The Boucher Nude is a 1957 painting by Australian artist John Brack. The painting is a nude, depicting a woman lying on a sofa. Sasha Grishin, the William Dobell Professor of Art History at the Australian National University claimed that "The Boucher Nude can be justly regarded as one of the great masterpieces in Australian art."

The painting is one of a set of nine oil paintings—Brack's first paintings of the nude—first displayed in Melbourne in 1957. The series "subsequently become iconic in Australian art" with many ending up in public collections including Nude in an armchair (1957) purchased by the National Gallery of Victoria and Nude with two chairs (1957) acquired by the Art Gallery of New South Wales, both directly from this initial exhibition.

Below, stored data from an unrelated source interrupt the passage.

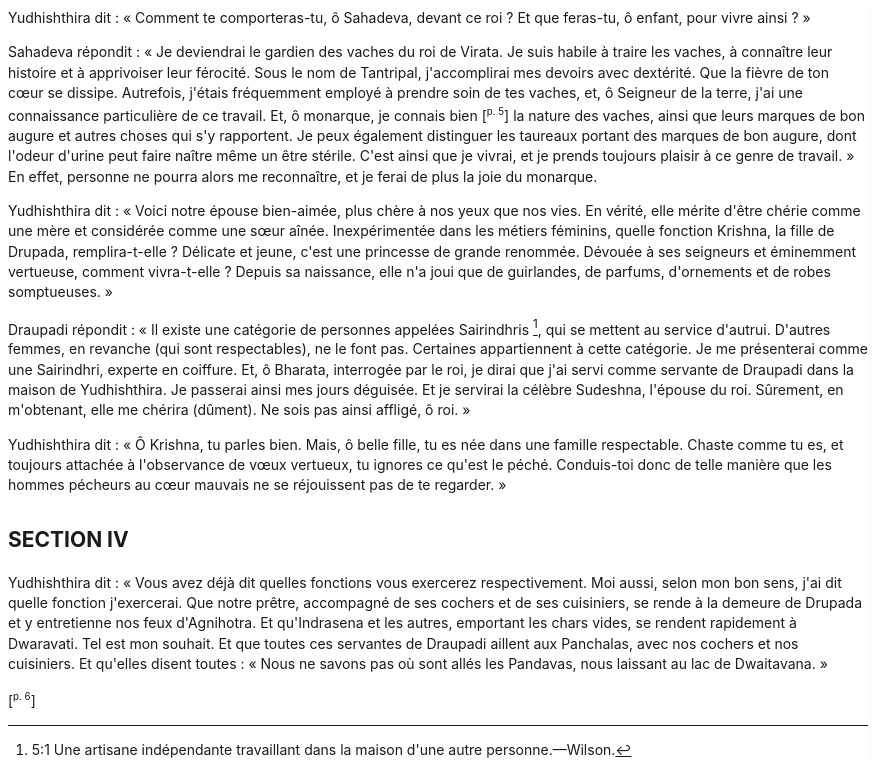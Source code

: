 Yudhishthira dit : « Comment te comporteras-tu, ô Sahadeva, devant ce roi ? Et que feras-tu, ô enfant, pour vivre ainsi ? »

Sahadeva répondit : « Je deviendrai le gardien des vaches du roi de Virata. Je suis habile à traire les vaches, à connaître leur histoire et à apprivoiser leur férocité. Sous le nom de Tantripal, j'accomplirai mes devoirs avec dextérité. Que la fièvre de ton cœur se dissipe. Autrefois, j'étais fréquemment employé à prendre soin de tes vaches, et, ô Seigneur de la terre, j'ai une connaissance particulière de ce travail. Et, ô monarque, je connais bien <span id="p5">[<sup><small>p. 5</small></sup>]</span> la nature des vaches, ainsi que leurs marques de bon augure et autres choses qui s'y rapportent. Je peux également distinguer les taureaux portant des marques de bon augure, dont l'odeur d'urine peut faire naître même un être stérile. C'est ainsi que je vivrai, et je prends toujours plaisir à ce genre de travail. » En effet, personne ne pourra alors me reconnaître, et je ferai de plus la joie du monarque.

Yudhishthira dit : « Voici notre épouse bien-aimée, plus chère à nos yeux que nos vies. En vérité, elle mérite d'être chérie comme une mère et considérée comme une sœur aînée. Inexpérimentée dans les métiers féminins, quelle fonction Krishna, la fille de Drupada, remplira-t-elle ? Délicate et jeune, c'est une princesse de grande renommée. Dévouée à ses seigneurs et éminemment vertueuse, comment vivra-t-elle ? Depuis sa naissance, elle n'a joui que de guirlandes, de parfums, d'ornements et de robes somptueuses. »

Draupadi répondit : « Il existe une catégorie de personnes appelées Sairindhris [^4], qui se mettent au service d'autrui. D'autres femmes, en revanche (qui sont respectables), ne le font pas. Certaines appartiennent à cette catégorie. Je me présenterai comme une Sairindhri, experte en coiffure. Et, ô Bharata, interrogée par le roi, je dirai que j'ai servi comme servante de Draupadi dans la maison de Yudhishthira. Je passerai ainsi mes jours déguisée. Et je servirai la célèbre Sudeshna, l'épouse du roi. Sûrement, en m'obtenant, elle me chérira (dûment). Ne sois pas ainsi affligé, ô roi. »

Yudhishthira dit : « Ô Krishna, tu parles bien. Mais, ô belle fille, tu es née dans une famille respectable. Chaste comme tu es, et toujours attachée à l'observance de vœux vertueux, tu ignores ce qu'est le péché. Conduis-toi donc de telle manière que les hommes pécheurs au cœur mauvais ne se réjouissent pas de te regarder. »

## SECTION IV

Yudhishthira dit : « Vous avez déjà dit quelles fonctions vous exercerez respectivement. Moi aussi, selon mon bon sens, j'ai dit quelle fonction j'exercerai. Que notre prêtre, accompagné de ses cochers et de ses cuisiniers, se rende à la demeure de Drupada et y entretienne nos feux d'Agnihotra. Et qu'Indrasena et les autres, emportant les chars vides, se rendent rapidement à Dwaravati. Tel est mon souhait. Et que toutes ces servantes de Draupadi aillent aux Panchalas, avec nos cochers et nos cuisiniers. Et qu'elles disent toutes : « Nous ne savons pas où sont allés les Pandavas, nous laissant au lac de Dwaitavana. »

<span id="p6">[<sup><small>p. 6</small></sup>]</span>


[^0]: 1:1 _Brahma Vadini_\—Nilakantha explique cela comme _Krishna-kirtanasila._
[^1]: 4:1 Ce discours de Vaisampayana n'est pas inclus dans certains textes de la deuxième section. L'inclure, cependant, dans la troisième, est évidemment une erreur.
[^2]: 4:2 Le sloka commençant par _Adushta_ et se terminant par _ratheshu cha_ n'apparaît dans aucun texte, sauf ceux du Bengale.
[^3]: 4:3 Une différence de lecture est observable ici. Le sens, cependant, est le même.
[^4]: 5:1 Une artisane indépendante travaillant dans la maison d'une autre personne.—Wilson.
[^5]: 6:1 Une partie du texte du Bengale et _Sarvastramaya_ pour _Sarvamantramaya_. Le premier est évidemment incorrect.
[^6]: 7:1 C'est un verset très difficile. Nilakantha adopte la lecture Sanjayet. Les éditions du Bengale lisent Sanjapet. Si cette dernière est la bonne lecture, le sens serait alors : « Que personne ne parle de ce qui se passe en présence du roi. Même les plus pauvres le considèrent comme une faute grave. » Le sens est évidemment que les événements concernant un roi dont on est témoin ne doivent pas être divulgués. Même les plus faibles considèrent une telle divulgation de ce qui se passe à leur égard comme une insulte, et donc inexcusable.
[^7]: 8:1 Dans les éditions du Bengale, on lit _Rajna_ au cas instrumental. D'après un texte manuscrit d'un Pandit de ma connaissance, j'ai lu _Rajnas_ au génitif.
[^8]: 11:1 Mahishasura, fils de Rambhasura. Durga dut lutter pendant de nombreuses années avant de pouvoir vaincre ce redoutable Asura. L'histoire se déroule dans le Markandeya Purana. Aujourd'hui encore, le Bengale vénère la déesse avec une grande vénération lors de la grande fête de Durga Puja en automne.
[^9]: 12:1 Littéralement, celui qui sauve des difficultés.
[^10]: 13:1 _Kamachara_ est expliqué par Nilakantha ainsi, bien que dans d'autres endroits il ait une signification tout à fait différente.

With what has been described as his "characteristic irony", Brack painted his thin dark-haired model—the only one to respond to his advertisement—in "the pose of the more voluptuous Mademoiselle O'Murphy, in François Boucher’s L’Odalisque (c.1745)""

[Brack] creates the most un–erotic nude in art history. Brack has radically reinterpreted Boucher’s artistic convention. It is not so much a question of a contrast between a skinny, awkward, black–haired woman with her small, slightly pinched features and Boucher’s plump and sensuous blonde, with her pretty, childish features and rounded proportions; it is more that Brack had engaged his whole repertoire of formal devices deliberately to destroy any trace of sensuousness.
— Sasha Grishin

In 2008, the painting was sold for AUD1,500,000.